Quando vi essa nova fase do Brandon, suas primeiras exposições foram na Califórnia, pensei "queria estar lá". Durante todos esses anos, minha maior aspiração em relação a ele era apenas conhecê-lo e entrevistá-lo porque, embora eu tenha tido a sorte de estar na primeira fila em seus shows, poder ver sua arte de perto é outra coisa.
Alguns dias atrás, apareceu uma sugestão de eventos nas minhas redes sociais, onde anunciavam que Brandon Boyd estaria no dia 12 de maio na abertura de sua exposição 'Optimystic' na galeria Sammuel Lynne em Dallas, Texas.

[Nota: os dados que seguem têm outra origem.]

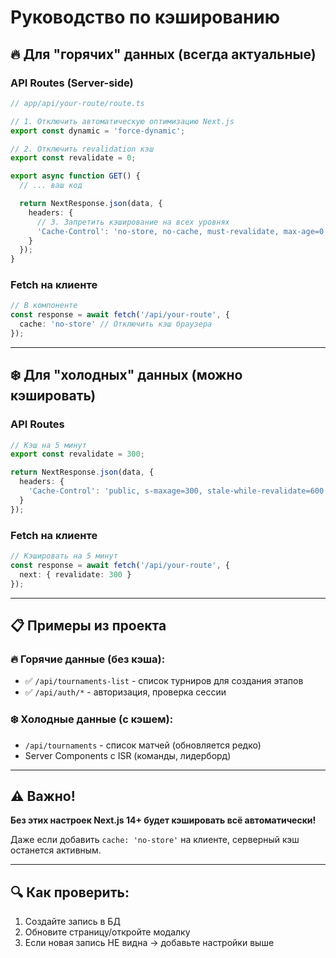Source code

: # Руководство по кэшированию

## 🔥 Для "горячих" данных (всегда актуальные)

### API Routes (Server-side)

```typescript
// app/api/your-route/route.ts

// 1. Отключить автоматическую оптимизацию Next.js
export const dynamic = 'force-dynamic';

// 2. Отключить revalidation кэш
export const revalidate = 0;

export async function GET() {
  // ... ваш код

  return NextResponse.json(data, {
    headers: {
      // 3. Запретить кэширование на всех уровнях
      'Cache-Control': 'no-store, no-cache, must-revalidate, max-age=0'
    }
  });
}
```

### Fetch на клиенте

```typescript
// В компоненте
const response = await fetch('/api/your-route', {
  cache: 'no-store' // Отключить кэш браузера
});
```

---

## ❄️ Для "холодных" данных (можно кэшировать)

### API Routes

```typescript
// Кэш на 5 минут
export const revalidate = 300;

return NextResponse.json(data, {
  headers: {
    'Cache-Control': 'public, s-maxage=300, stale-while-revalidate=600'
  }
});
```

### Fetch на клиенте

```typescript
// Кэшировать на 5 минут
const response = await fetch('/api/your-route', {
  next: { revalidate: 300 }
});
```

---

## 📋 Примеры из проекта

### 🔥 Горячие данные (без кэша):
- ✅ `/api/tournaments-list` - список турниров для создания этапов
- ✅ `/api/auth/*` - авторизация, проверка сессии

### ❄️ Холодные данные (с кэшем):
- `/api/tournaments` - список матчей (обновляется редко)
- Server Components с ISR (команды, лидерборд)

---

## ⚠️ Важно!

**Без этих настроек Next.js 14+ будет кэшировать всё автоматически!**

Даже если добавить `cache: 'no-store'` на клиенте, серверный кэш останется активным.

---

## 🔍 Как проверить:

1. Создайте запись в БД
2. Обновите страницу/откройте модалку
3. Если новая запись НЕ видна → добавьте настройки выше
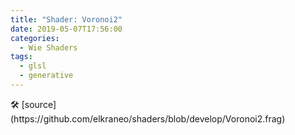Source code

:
 ```yaml
---
title: "Shader: Voronoi2"
date: 2019-05-07T17:56:00
categories:
  - Wie Shaders
tags:
  - glsl
  - generative
---
```


<section>
	<canvas class="glslCanvas" data-fragment-url="https://raw.githubusercontent.com/elkraneo/shaders/develop/Voronoi2.frag">
	</canvas>
</section>
🛠 [source](https://github.com/elkraneo/shaders/blob/develop/Voronoi2.frag)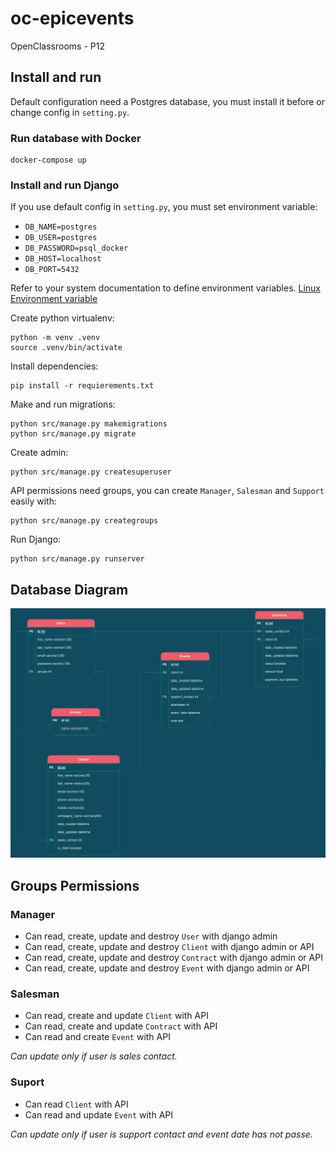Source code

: # oc-epicevents

OpenClassrooms - P12

## Install and run

Default configuration need a Postgres database, you must install it before or change config in `setting.py`.

### Run database with Docker

```shell
docker-compose up
```


### Install and run Django

If you use default config in `setting.py`, you must set environment variable:
- `DB_NAME=postgres`
- `DB_USER=postgres`
- `DB_PASSWORD=psql_docker`
- `DB_HOST=localhost`
- `DB_PORT=5432`

Refer to your system documentation to define environment variables.
[Linux Environment variable](https://wiki.archlinux.org/title/Environment_variables#Per_user)


Create python virtualenv:
```shell
python -m venv .venv
source .venv/bin/activate
```

Install dependencies:
```shell
pip install -r requierements.txt
```

Make and run migrations:
```shell
python src/manage.py makemigrations
python src/manage.py migrate
```

Create admin:
```shell
python src/manage.py createsuperuser
```

API permissions need groups, you can create `Manager`, `Salesman` and `Support`
easily with:
```shell
python src/manage.py creategroups
```

Run Django:
```
python src/manage.py runserver
```

## Database Diagram

<img src="./erd.png"/>


## Groups Permissions


### Manager

- Can read, create, update and destroy `User` with django admin
- Can read, create, update and destroy `Client` with django admin or API
- Can read, create, update and destroy `Contract` with django admin or API
- Can read, create, update and destroy `Event` with django admin or API


### Salesman

- Can read, create and update `Client` with API
- Can read, create and update `Contract` with API
- Can read and create `Event` with API

*Can update only if user is sales contact.*


### Suport

- Can read `Client` with API
- Can read and update `Event` with API

*Can update only if user is support contact and event date has not passe.*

Imediatamente enviei um e-mail solicitando uma entrevista, me apresentei como jornalista do México, e eles retornaram em questão de uma hora. Eu teria um encontro com Brandon Boyd naquele sábado às 13h30 da tarde, antes da abertura de sua exposição.
Ainda não era a quinzena, então pedi dinheiro antecipado e imediatamente comprei as passagens da Greyhound que me levaria até lá. Viajei numa noite de sexta-feira e conheci Meeche, um afro-americano de Los Angeles que estava a caminho de Dellaware para visitar um amigo. Nossa insônia foi conveniente porque ficamos falando sobre armadilhas e como a Califórnia é maravilhosa. Em todas as paradas em que o motorista passou, fumamos Newport mentolado.
Quando cheguei ao meu destino, fui direto para um banheiro público. Tomei banho e me arrumei o máximo que pude, cheguei ao museu e fui gentilmente recebida pelo artista J.D. Miller, o dono da galeria. Com o coração acelerado, vi que no fundo da sala estava Brandon, tranquilamente conversando com sua empresária Jen DiSisto.
Admito que em algum momento da viagem achei que poderia ficar desapontada quando o conhecesse, mas acabou sendo o contrário. Boyd é o oposto de um ‘divo’: é engraçado, humilde e simples. Eu conversei com ele por mais de meia hora e ele assinou seu livro com um "Gracias, Norma". Sim, ele escreveu o agradecimento em espanhol e me disse que sua comida preferida são tacos.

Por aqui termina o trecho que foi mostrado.